Updated on October 8, 2015

Garden beds in Spring

More Compact Gardens

In my first article on Compact Gardening, I introduced you to Square Foot Gardening...a technique designed by Mel Bartholomew.

I have built a few of the 4'X4' beds in my yard, but have also incorporated several 2'X8' beds as well. The square footage still equals 16 feet, just in a different form. I am using one of these beds for strawberries, one for zucchinis, and the others for an assortment of root and low growing crops. I have three of them running North & South, while the others run East & West.

Between the combination of ten beds, I have a total of 160 square feet of garden space. The beds have at least a 30" path between them, and are laid out to make maximum use of the space they're in. There is also an area in amongst them that is at least 15'X15'...this area will soon accommodate a couple of benches and a birdbath. What better way to control the harmful insects in my garden than to encourage the birds to dine within.
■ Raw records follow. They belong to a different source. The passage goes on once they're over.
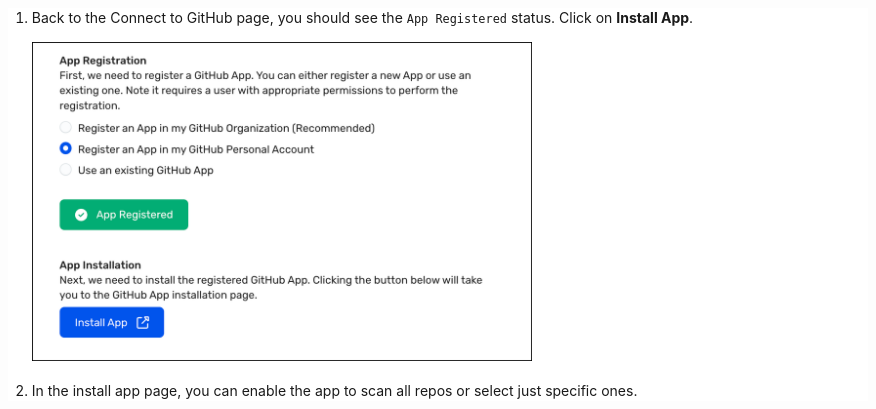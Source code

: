 1. Back to the Connect to GitHub page, you should see the `App Registered` status. Click on **Install App**.

   <p align="left">
      <img width="500" height="319" img src="pics/app_registered.png"/>
      </p> 

1. In the install app page, you can enable the app to scan all repos or select just specific ones.

   <p align="left">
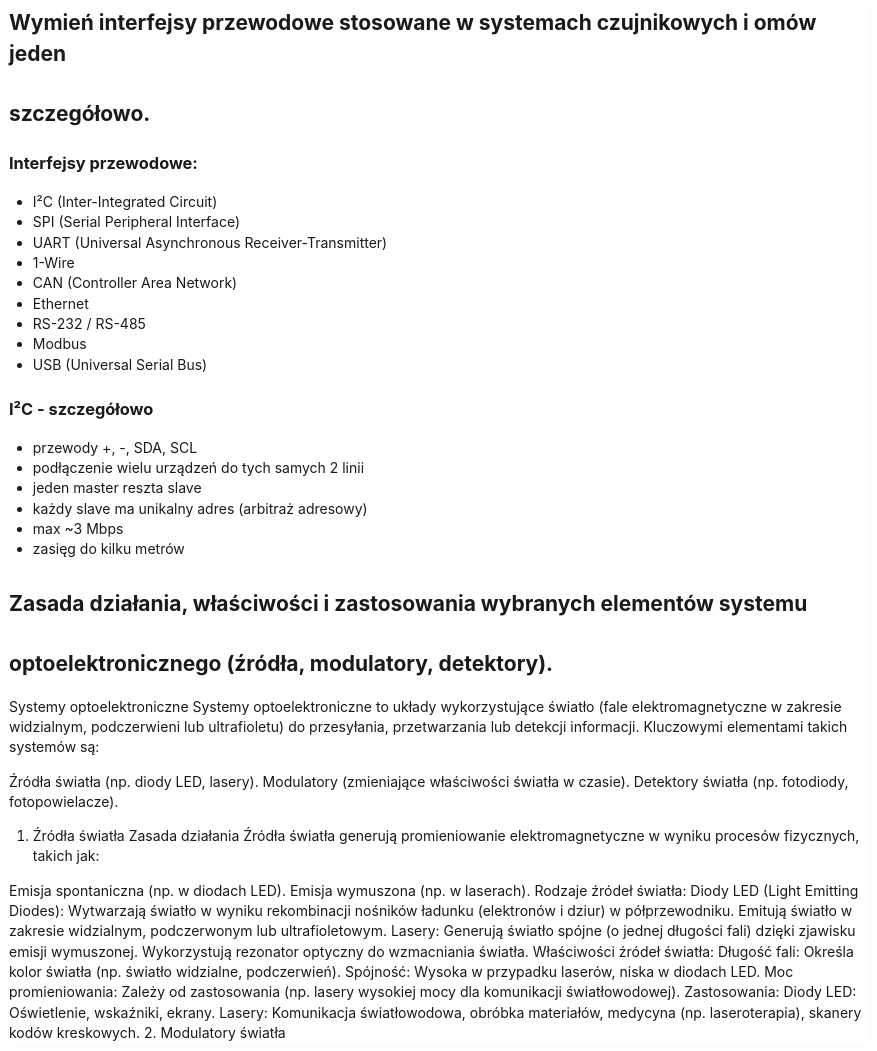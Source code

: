 
## Wymień interfejsy przewodowe stosowane w systemach czujnikowych i omów jeden
## szczegółowo.

### Interfejsy przewodowe:

* I²C (Inter-Integrated Circuit)
* SPI (Serial Peripheral Interface)
* UART (Universal Asynchronous Receiver-Transmitter)
* 1-Wire
* CAN (Controller Area Network)
* Ethernet
* RS-232 / RS-485
* Modbus
* USB (Universal Serial Bus)

### I²C - szczegółowo

* przewody +, -, SDA, SCL
* podłączenie wielu urządzeń do tych samych 2 linii
* jeden master reszta slave
* każdy slave ma unikalny adres (arbitraż adresowy)
* max ~3 Mbps
* zasięg do kilku metrów


## Zasada działania, właściwości i zastosowania wybranych elementów systemu
## optoelektronicznego (źródła, modulatory, detektory).

Systemy optoelektroniczne
Systemy optoelektroniczne to układy wykorzystujące światło (fale elektromagnetyczne w zakresie widzialnym, podczerwieni lub ultrafioletu) do przesyłania, przetwarzania lub detekcji informacji. Kluczowymi elementami takich systemów są:

Źródła światła (np. diody LED, lasery).
Modulatory (zmieniające właściwości światła w czasie).
Detektory światła (np. fotodiody, fotopowielacze).
1. Źródła światła
Zasada działania
Źródła światła generują promieniowanie elektromagnetyczne w wyniku procesów fizycznych, takich jak:

Emisja spontaniczna (np. w diodach LED).
Emisja wymuszona (np. w laserach).
Rodzaje źródeł światła:
Diody LED (Light Emitting Diodes):
Wytwarzają światło w wyniku rekombinacji nośników ładunku (elektronów i dziur) w półprzewodniku.
Emitują światło w zakresie widzialnym, podczerwonym lub ultrafioletowym.
Lasery:
Generują światło spójne (o jednej długości fali) dzięki zjawisku emisji wymuszonej.
Wykorzystują rezonator optyczny do wzmacniania światła.
Właściwości źródeł światła:
Długość fali: Określa kolor światła (np. światło widzialne, podczerwień).
Spójność: Wysoka w przypadku laserów, niska w diodach LED.
Moc promieniowania: Zależy od zastosowania (np. lasery wysokiej mocy dla komunikacji światłowodowej).
Zastosowania:
Diody LED: Oświetlenie, wskaźniki, ekrany.
Lasery: Komunikacja światłowodowa, obróbka materiałów, medycyna (np. laseroterapia), skanery kodów kreskowych.
2. Modulatory światła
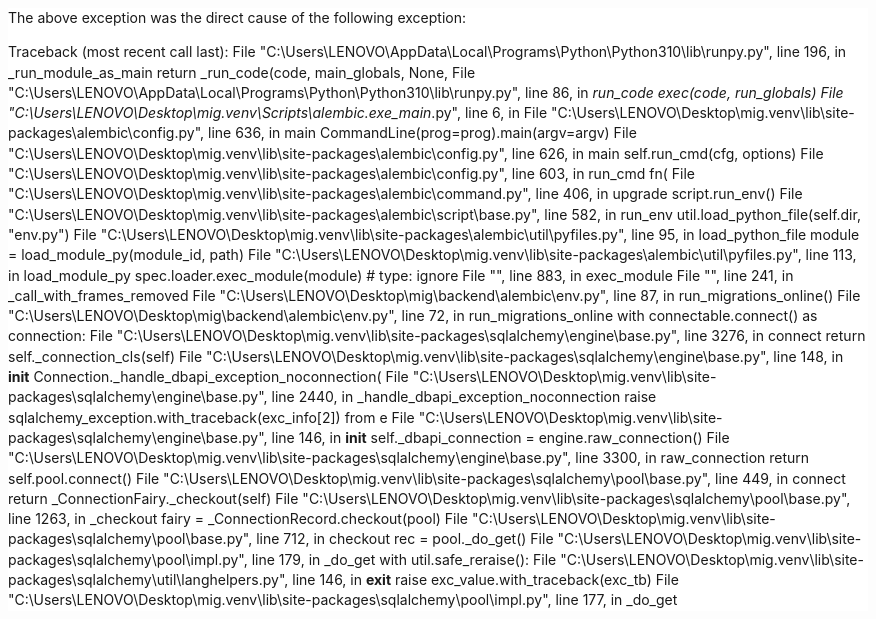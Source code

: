 The above exception was the direct cause of the following exception:

Traceback (most recent call last):
  File "C:\Users\LENOVO\AppData\Local\Programs\Python\Python310\lib\runpy.py", line 196, in _run_module_as_main
    return _run_code(code, main_globals, None,
  File "C:\Users\LENOVO\AppData\Local\Programs\Python\Python310\lib\runpy.py", line 86, in _run_code
    exec(code, run_globals)
  File "C:\Users\LENOVO\Desktop\mig\.venv\Scripts\alembic.exe\__main__.py", line 6, in <module>
  File "C:\Users\LENOVO\Desktop\mig\.venv\lib\site-packages\alembic\config.py", line 636, in main
    CommandLine(prog=prog).main(argv=argv)
  File "C:\Users\LENOVO\Desktop\mig\.venv\lib\site-packages\alembic\config.py", line 626, in main
    self.run_cmd(cfg, options)
  File "C:\Users\LENOVO\Desktop\mig\.venv\lib\site-packages\alembic\config.py", line 603, in run_cmd
    fn(
  File "C:\Users\LENOVO\Desktop\mig\.venv\lib\site-packages\alembic\command.py", line 406, in upgrade
    script.run_env()
  File "C:\Users\LENOVO\Desktop\mig\.venv\lib\site-packages\alembic\script\base.py", line 582, in run_env
    util.load_python_file(self.dir, "env.py")
  File "C:\Users\LENOVO\Desktop\mig\.venv\lib\site-packages\alembic\util\pyfiles.py", line 95, in load_python_file
    module = load_module_py(module_id, path)
  File "C:\Users\LENOVO\Desktop\mig\.venv\lib\site-packages\alembic\util\pyfiles.py", line 113, in load_module_py
    spec.loader.exec_module(module)  # type: ignore
  File "<frozen importlib._bootstrap_external>", line 883, in exec_module
  File "<frozen importlib._bootstrap>", line 241, in _call_with_frames_removed
  File "C:\Users\LENOVO\Desktop\mig\backend\alembic\env.py", line 87, in <module>
    run_migrations_online()
  File "C:\Users\LENOVO\Desktop\mig\backend\alembic\env.py", line 72, in run_migrations_online
    with connectable.connect() as connection:
  File "C:\Users\LENOVO\Desktop\mig\.venv\lib\site-packages\sqlalchemy\engine\base.py", line 3276, in connect
    return self._connection_cls(self)
  File "C:\Users\LENOVO\Desktop\mig\.venv\lib\site-packages\sqlalchemy\engine\base.py", line 148, in __init__
    Connection._handle_dbapi_exception_noconnection(
  File "C:\Users\LENOVO\Desktop\mig\.venv\lib\site-packages\sqlalchemy\engine\base.py", line 2440, in _handle_dbapi_exception_noconnection
    raise sqlalchemy_exception.with_traceback(exc_info[2]) from e
  File "C:\Users\LENOVO\Desktop\mig\.venv\lib\site-packages\sqlalchemy\engine\base.py", line 146, in __init__
    self._dbapi_connection = engine.raw_connection()
  File "C:\Users\LENOVO\Desktop\mig\.venv\lib\site-packages\sqlalchemy\engine\base.py", line 3300, in raw_connection
    return self.pool.connect()
  File "C:\Users\LENOVO\Desktop\mig\.venv\lib\site-packages\sqlalchemy\pool\base.py", line 449, in connect
    return _ConnectionFairy._checkout(self)
  File "C:\Users\LENOVO\Desktop\mig\.venv\lib\site-packages\sqlalchemy\pool\base.py", line 1263, in _checkout
    fairy = _ConnectionRecord.checkout(pool)
  File "C:\Users\LENOVO\Desktop\mig\.venv\lib\site-packages\sqlalchemy\pool\base.py", line 712, in checkout
    rec = pool._do_get()
  File "C:\Users\LENOVO\Desktop\mig\.venv\lib\site-packages\sqlalchemy\pool\impl.py", line 179, in _do_get
    with util.safe_reraise():
  File "C:\Users\LENOVO\Desktop\mig\.venv\lib\site-packages\sqlalchemy\util\langhelpers.py", line 146, in __exit__
    raise exc_value.with_traceback(exc_tb)
  File "C:\Users\LENOVO\Desktop\mig\.venv\lib\site-packages\sqlalchemy\pool\impl.py", line 177, in _do_get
The garden bed area will be bordered by grass...hopefully by the end of the summer. The paths between the raised beds will be covered with straw and/or grass clippings to keep the mud off of shoes when it rains. Some of the vegetables are already growing, and I can't wait to have fresh produce again straight out of the garden.

For easier manageability, I do not recommend beds bigger than 4'X8'...this size is still fairly easy to work in without stepping right inside the bed. The four foot square beds are perfect, as the crops can be reached from all angles. The eight foot long beds work nicely for crops like strawberries, cucumbers, pumpkins or melons...crops that need some room to roam.

I also have a bed approximately 2'X6', and it houses half a dozen tomato plants. I have made three hoops out of recycled 1" water line that may be covered in either plastic for a mini greenhouse, or an old sheet to keep the frost away (this worked until our pup decided it should be a chew toy). The narrower beds make it simpler to install hoops such as these as there is more support widthwise for them. If using plastic to cover the hoops, it can be easily stapled to the top edge of the garden bed. Or, it could be rolled onto a 2"X2" board, and rolled off for easy watering, weeding and harvesting. Note that the bigger the hoops are, the less sturdy they will be.

As summer progresses and I learn little tricks to make the compact garden almost maintenance free, I will keep you posted. There will always be weeding and watering requirements, but with this type of gardening, the requirements are minimal. Plus, with only a couple of hours maintenance once a week, this garden is perfect for those who travel frequently through the summer. It is also a great type of garden to have at the cabin, especially if you frequent it throughout the summer or live there. There is nothing quite like a fresh garden salad to go with the BBQ or the steaks cooked over an open fire.